Первая – Гера. Бабенка с внешностью, не лишенной некоторой официозной приятности, она обладала лицом, напрочь лишенным каких-либо черт, так что время от времени являвшаяся Парису ее голова, вещавшая с облаков над горой Идой, оставляла в нем ощущение говорящего манекена. Супруга владыки, она олицетворяла собой власть, с властью была впрямую связана, и власть вещала ее устами. Блага Гера сулила также все связанные с властью: мол, ничего кардинально не изменится, все будет как вчера (предполагалось, что Парису это вчера симпатично), Азия будет наша, Европа, рано или поздно, – тоже, стабильность, процветание и сущий рай. На официозной физиономии Геры написано было, что стабильность понимается ею как сохранение олимпийской иерархии, давно распределившей все блага по вертикали. Укрепление этой вертикали Гера собой и олицетворяла. Сам Зевес неоднократно намекал Парису, а также и другим троянцам, очень прозрачно, с убедительностью мягкой, но настойчивой, что Гера единственная достойна золотого яблока с надписью «Прекраснейшей», так он ее, свою супругу, давно знает, ей доверяет, и что у нее выдающиеся организаторские и организационные способности. Парис же, вглядываясь в герины двигающиеся уста, его прельщавшие, понимал, что станет она прекраснейшей, и свяжет тогда это навеки его с олимпийской вертикалью, так что ничего, кроме подачек со стола богов, ждать ему не останется; и это его не особенно радовало. Не привлекали его и обещания каких-то гигантских строек, и то, что Олимпийские игры будут чуть ли не навечно перенесены из Олимпии в Трою, так что вся гора Ида превращена будет в олимпийский городок с отлаженной инфраструктурой и любой Элизиум за пояс заткнет. А на берегу, прямо перед его родным городом, вознесется к небесам маяк-небоскреб, выше любого Александрийского и Родосского, и вечно на башне будет гореть жертвенный огонь, символ троянского благополучия и процветания. Ему же придется сидеть в самом малопривлекательном уголке своей Иды, оставшемся от застройки, и с восхищением созерцать неугасимое пламя, время от времени подписывая славословия в адрес Олимпа.
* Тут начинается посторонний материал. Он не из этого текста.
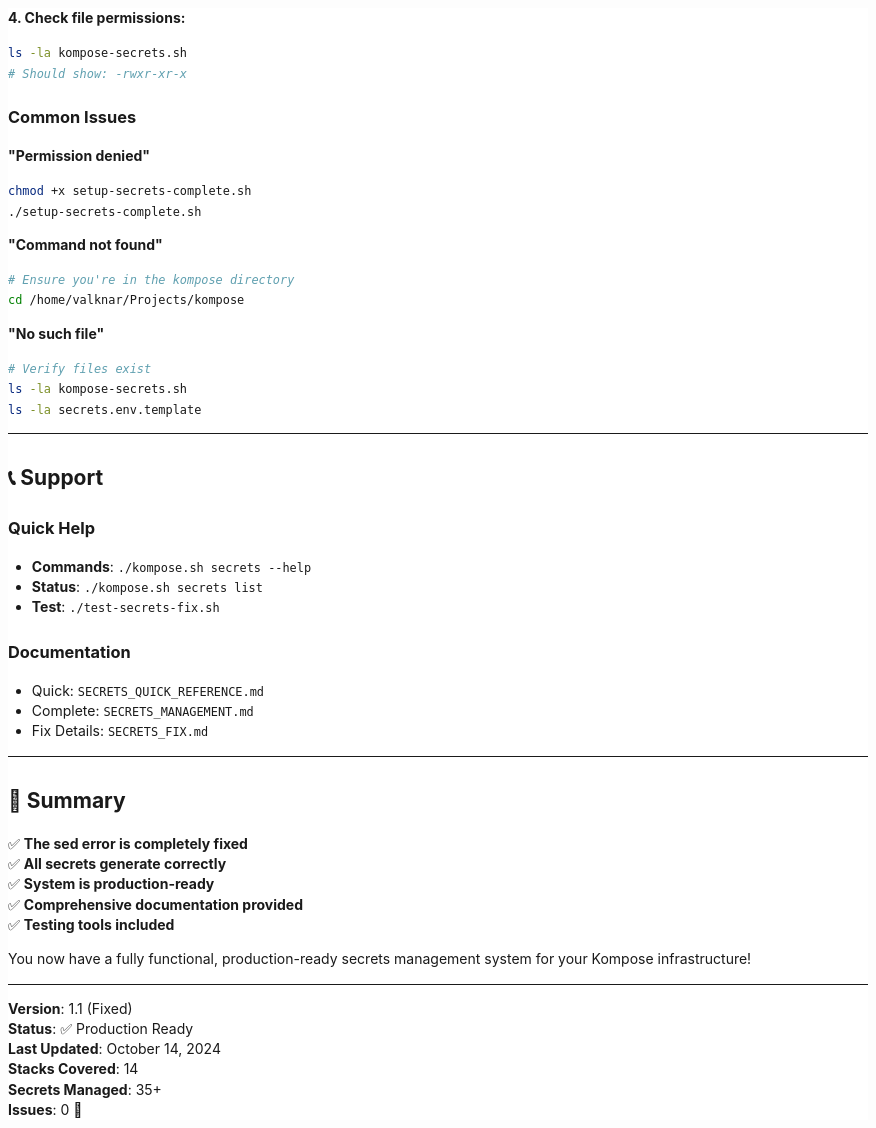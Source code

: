 **4. Check file permissions:**
```bash
ls -la kompose-secrets.sh
# Should show: -rwxr-xr-x
```

### Common Issues

**"Permission denied"**
```bash
chmod +x setup-secrets-complete.sh
./setup-secrets-complete.sh
```

**"Command not found"**
```bash
# Ensure you're in the kompose directory
cd /home/valknar/Projects/kompose
```

**"No such file"**
```bash
# Verify files exist
ls -la kompose-secrets.sh
ls -la secrets.env.template
```

---

## 📞 Support

### Quick Help
- **Commands**: `./kompose.sh secrets --help`
- **Status**: `./kompose.sh secrets list`
- **Test**: `./test-secrets-fix.sh`

### Documentation
- Quick: `SECRETS_QUICK_REFERENCE.md`
- Complete: `SECRETS_MANAGEMENT.md`
- Fix Details: `SECRETS_FIX.md`

---

## 🎉 Summary

✅ **The sed error is completely fixed**  
✅ **All secrets generate correctly**  
✅ **System is production-ready**  
✅ **Comprehensive documentation provided**  
✅ **Testing tools included**  

You now have a fully functional, production-ready secrets management system for your Kompose infrastructure!

---

**Version**: 1.1 (Fixed)  
**Status**: ✅ Production Ready  
**Last Updated**: October 14, 2024  
**Stacks Covered**: 14  
**Secrets Managed**: 35+  
**Issues**: 0 🎉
Ну ее к черту, эту вертикаль власти, думал Парис, хотя парисов приятель Сарпедон, как-то там связанный с высшими кругами Трои, все ему твердил, что Гера – лучший вариант, если уж ему, Парису, выбирать приходится, и никуда от этого не деться. Лучший – не лучший, а Парис ему все равно не верил.
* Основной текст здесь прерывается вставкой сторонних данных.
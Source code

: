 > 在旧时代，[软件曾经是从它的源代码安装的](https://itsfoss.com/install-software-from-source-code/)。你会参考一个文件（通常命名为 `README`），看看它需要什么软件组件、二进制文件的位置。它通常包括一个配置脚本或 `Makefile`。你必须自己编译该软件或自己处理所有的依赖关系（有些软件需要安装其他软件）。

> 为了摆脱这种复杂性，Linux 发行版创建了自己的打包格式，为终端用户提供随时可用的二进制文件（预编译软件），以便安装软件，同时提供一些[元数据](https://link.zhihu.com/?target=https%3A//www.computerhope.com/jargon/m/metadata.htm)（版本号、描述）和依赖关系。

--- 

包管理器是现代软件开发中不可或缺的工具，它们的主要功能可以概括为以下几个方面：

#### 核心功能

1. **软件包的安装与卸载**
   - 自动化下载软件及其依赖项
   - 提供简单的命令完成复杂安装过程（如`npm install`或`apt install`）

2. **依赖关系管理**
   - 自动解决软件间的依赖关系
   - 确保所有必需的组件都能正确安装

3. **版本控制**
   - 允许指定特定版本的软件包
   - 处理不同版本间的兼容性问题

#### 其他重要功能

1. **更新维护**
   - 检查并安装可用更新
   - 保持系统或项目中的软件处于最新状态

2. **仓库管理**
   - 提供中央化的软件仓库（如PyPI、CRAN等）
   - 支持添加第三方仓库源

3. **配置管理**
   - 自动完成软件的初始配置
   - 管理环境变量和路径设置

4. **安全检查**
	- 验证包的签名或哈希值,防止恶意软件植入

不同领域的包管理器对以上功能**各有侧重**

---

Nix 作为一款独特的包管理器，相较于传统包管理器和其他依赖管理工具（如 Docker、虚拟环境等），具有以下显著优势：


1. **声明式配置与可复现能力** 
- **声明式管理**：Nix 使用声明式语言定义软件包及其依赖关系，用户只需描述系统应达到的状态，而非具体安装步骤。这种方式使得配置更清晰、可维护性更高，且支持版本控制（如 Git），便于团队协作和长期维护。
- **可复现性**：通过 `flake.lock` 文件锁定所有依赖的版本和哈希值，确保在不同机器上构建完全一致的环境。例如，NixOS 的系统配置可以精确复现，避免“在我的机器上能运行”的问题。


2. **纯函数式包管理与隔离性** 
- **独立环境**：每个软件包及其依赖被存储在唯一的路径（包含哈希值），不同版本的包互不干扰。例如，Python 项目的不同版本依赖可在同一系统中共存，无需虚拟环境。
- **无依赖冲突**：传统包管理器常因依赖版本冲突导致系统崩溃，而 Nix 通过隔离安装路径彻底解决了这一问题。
Второй претендентшей на звание Прекраснейшей была Афина Паллада. Очень гордившаяся титулом богини мудрости, Афина где-то там учила математику и философию, упомянуть о чем никогда не упускала случая. Она была девственницей, то есть чистой и незапятнанной, настаивала на том, что ни в каких скандалах, в том числе и имущественных, замешена не была, так что и она сама, и ее налоговая декларация вполне могли пройти освидетельствование божественных гинекологов. Мудрая девственница, она декларировала самые левые убеждения и все время потрясала червленым щитом с начертанной на нем аббревиатурой, призывающей назад, к славному троянскому прошлому, когда все были равны, едины, велики и могучи. Осуждала роскошь, захлестнувшую Трою, и с пророческим видом витийствовала нечто вроде: «Гяуры нынче Трою славят, а завтра кованой пятой, как змия спящего, раздавят и прочь пойдут и так оставят… Заснула Троя пред бедой». Очень выразительно. Парису это даже было симпатично, потому что приходила ему в голову шальная мысль, что именно с ней, с Афиной, и с ее партией, то есть партией Пикассо и Арагона, ему, троянскому царевичу, и подобает быть. Парис, правда, сам понимал, что мысль эта не более чем взбесившаяся бабочка его эстетства, залетевшая в воспаленное сознание, что никакого отношения к Пикассо и Арагону богиня мудрости не имеет, что все призывы к возвращению означают бюрократию и распределитель, а все рассказы о величии и могуществе прошлого – кровавые мифы, повторения которых не хочет ни один разумный человек. Уж лучше хлипкая продажная роскошь с нищетой вперемежку, чем паек и очереди. Червленый щит был как-то уж больно кровав, да и эгида на груди Афины, которой она потрясала, с головой Медузы Горгоны, вызывала не лучшие воспоминания: Горгона-то была самым настоящим чудовищем, и войны, что когда-то выиграли под ее эгидой, как бы славны они ни были, тоже ведь чудовищны. Все вместе: бряцание оружием, отрывистая диктаторская речь, кровожадное выражение и солдафонская физиономия были мало привлекательны: ну, девственница, хорошо, но кто же такую девственности-то лишать возьмется?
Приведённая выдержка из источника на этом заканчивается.